Connect Claude Code to Supabase via MCP server. Store prompts, responses, and reflection logs in the database. Create an LLM-as-judge that evaluates the chatbot’s performance against a rubric. When scores drop below threshold, the system updates its own prompt. Version control everything so you revert bad changes.

Key Takeaways

  • Self-improving AI uses a second AI to judge the first AI’s performance
  • The judge evaluates against a rubric you define: completeness, depth, tone, scope
  • Prompt updates only trigger when scores drop below your threshold
  • Version control lets you revert to any previous prompt
  • Supabase MCP enables Claude Code to build and test database changes autonomously

The Self-Improvement Feedback Loop

Traditional AI app development is linear. Write a prompt. Pray it works. Test it. Tweak it. Go back and forth in circles. Even in production, you manually review interactions and decide when changes are needed. A user complaint or a pattern of bad responses triggers a manual update.

The self-improvement loop inverts this. You create an app where different parts of the database track metadata, conversation flow, and performance scores. A separate AI proactively evaluates conversations, generates suggestions, and implements changes when thresholds are crossed.

The result: AI meta-prompting itself. Using AI to write and evaluate its own prompts. The AI is usually a better prompt engineer than you are.

Action item: Identify one AI system you operate that requires frequent prompt updates. This is your candidate for the self-improvement pattern.

The Two-Tool Stack

Building this requires two things. Claude Code for development. Supabase for persistence. Connect them via the Supabase MCP server.

The MCP connection creates an open phone line between Claude Code and your database. Claude Code creates tables, writes functions, tests queries, and deploys edge functions without you copying and pasting errors back and forth. The feedback loop between the AI and database is seamless.

Supabase stores everything: prompts, responses, timestamps, reflection logs, rubric configuration, user sessions. Edge functions handle micro-interactions like receiving messages, calling the Anthropic API, and triggering reflections.

Action item: Set up a Supabase project and enable the MCP server before starting your Claude Code session. The connection should be ready before you write your first prompt.

The Evaluation Layer

The evaluation layer is the core innovation. You have one AI handling the chat. You have a second, separate AI whose sole job is to monitor the first AI’s behavior and provide feedback.

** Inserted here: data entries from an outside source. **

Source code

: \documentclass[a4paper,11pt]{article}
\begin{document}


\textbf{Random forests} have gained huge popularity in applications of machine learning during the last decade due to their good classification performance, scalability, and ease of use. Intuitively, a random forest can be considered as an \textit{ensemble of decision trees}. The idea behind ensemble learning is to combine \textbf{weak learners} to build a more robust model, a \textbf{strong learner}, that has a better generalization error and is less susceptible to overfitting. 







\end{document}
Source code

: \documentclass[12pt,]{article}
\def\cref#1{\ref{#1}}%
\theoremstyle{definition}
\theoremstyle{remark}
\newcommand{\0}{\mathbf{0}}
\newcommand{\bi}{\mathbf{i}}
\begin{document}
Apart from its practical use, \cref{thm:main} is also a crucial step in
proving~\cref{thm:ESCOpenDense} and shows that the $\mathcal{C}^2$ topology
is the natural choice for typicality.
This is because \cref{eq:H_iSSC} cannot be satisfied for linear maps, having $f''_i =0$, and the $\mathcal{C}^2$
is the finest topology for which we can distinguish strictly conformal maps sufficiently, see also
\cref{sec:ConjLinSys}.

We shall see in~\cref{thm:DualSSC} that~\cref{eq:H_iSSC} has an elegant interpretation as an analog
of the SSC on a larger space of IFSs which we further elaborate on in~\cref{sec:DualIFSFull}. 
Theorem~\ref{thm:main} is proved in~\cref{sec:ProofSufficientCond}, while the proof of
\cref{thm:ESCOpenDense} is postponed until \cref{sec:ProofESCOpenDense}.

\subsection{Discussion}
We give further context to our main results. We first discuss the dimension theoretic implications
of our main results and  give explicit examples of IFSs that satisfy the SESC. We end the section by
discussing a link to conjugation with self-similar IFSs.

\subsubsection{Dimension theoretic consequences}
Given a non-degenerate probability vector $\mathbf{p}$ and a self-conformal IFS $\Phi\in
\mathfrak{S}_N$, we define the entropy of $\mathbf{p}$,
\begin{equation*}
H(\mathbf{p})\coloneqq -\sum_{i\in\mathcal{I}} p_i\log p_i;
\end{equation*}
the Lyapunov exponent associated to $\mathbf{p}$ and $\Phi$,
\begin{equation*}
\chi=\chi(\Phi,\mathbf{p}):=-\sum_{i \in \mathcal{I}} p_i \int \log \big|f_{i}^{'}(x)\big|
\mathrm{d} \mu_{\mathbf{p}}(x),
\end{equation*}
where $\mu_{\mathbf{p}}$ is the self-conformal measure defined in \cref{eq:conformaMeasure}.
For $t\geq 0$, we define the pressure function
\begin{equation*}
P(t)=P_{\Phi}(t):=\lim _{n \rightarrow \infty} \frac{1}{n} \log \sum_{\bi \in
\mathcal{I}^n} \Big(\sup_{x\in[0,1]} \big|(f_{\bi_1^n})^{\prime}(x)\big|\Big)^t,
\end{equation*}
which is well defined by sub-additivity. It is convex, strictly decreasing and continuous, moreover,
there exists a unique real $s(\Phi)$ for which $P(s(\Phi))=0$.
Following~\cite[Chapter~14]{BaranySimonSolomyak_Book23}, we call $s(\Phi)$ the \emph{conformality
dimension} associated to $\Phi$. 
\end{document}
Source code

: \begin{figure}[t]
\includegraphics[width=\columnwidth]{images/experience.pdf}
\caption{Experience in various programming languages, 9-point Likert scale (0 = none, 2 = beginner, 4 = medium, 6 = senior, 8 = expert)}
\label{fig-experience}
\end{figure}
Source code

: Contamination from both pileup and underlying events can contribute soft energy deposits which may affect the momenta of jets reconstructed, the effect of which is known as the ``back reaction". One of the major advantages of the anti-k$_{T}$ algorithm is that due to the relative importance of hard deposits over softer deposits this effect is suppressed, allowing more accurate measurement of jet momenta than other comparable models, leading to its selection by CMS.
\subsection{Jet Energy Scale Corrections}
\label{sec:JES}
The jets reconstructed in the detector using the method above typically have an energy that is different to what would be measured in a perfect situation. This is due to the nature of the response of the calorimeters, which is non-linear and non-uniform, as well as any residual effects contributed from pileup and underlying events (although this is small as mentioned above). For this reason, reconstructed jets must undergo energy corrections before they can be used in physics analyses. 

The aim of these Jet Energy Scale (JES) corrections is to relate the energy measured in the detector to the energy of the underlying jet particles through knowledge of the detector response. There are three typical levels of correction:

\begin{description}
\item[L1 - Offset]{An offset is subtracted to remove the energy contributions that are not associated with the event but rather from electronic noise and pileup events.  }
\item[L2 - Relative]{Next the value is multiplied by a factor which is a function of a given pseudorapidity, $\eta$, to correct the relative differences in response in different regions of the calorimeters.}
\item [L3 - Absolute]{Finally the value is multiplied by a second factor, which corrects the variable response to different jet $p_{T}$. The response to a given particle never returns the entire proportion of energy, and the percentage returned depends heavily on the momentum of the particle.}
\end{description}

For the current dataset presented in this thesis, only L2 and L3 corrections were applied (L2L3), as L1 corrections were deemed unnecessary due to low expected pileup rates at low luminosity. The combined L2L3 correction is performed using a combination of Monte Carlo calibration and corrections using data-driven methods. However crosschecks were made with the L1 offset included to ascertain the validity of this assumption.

Think of it like performance evaluations at a job. An employer evaluates you periodically. Sometimes you evaluate yourself. In this system, the AI evaluates itself against a rubric you define. If it honestly concludes it performed poorly, it creates a plan to improve.

The rubric defines what good looks like. Common criteria include:

  • Response completeness: Did it answer the full question?
  • Response depth: Was the answer substantive?
  • Tone appropriateness: Did it match the context?
  • Scope adherence: Did it stay on topic?
  • Missed opportunities: What could it have done better?

Each criterion gets a score from one to five. If the aggregate score drops below your threshold, the system triggers a prompt update.

Action item: Define your rubric before building. List five criteria that matter for your use case. Decide what score threshold should trigger an update.

How the Feedback Loop Works

The user asks a question. The chatbot responds. If a trigger fires, the evaluation AI looks at the recent exchanges and scores them against the rubric. Scores get saved to the database.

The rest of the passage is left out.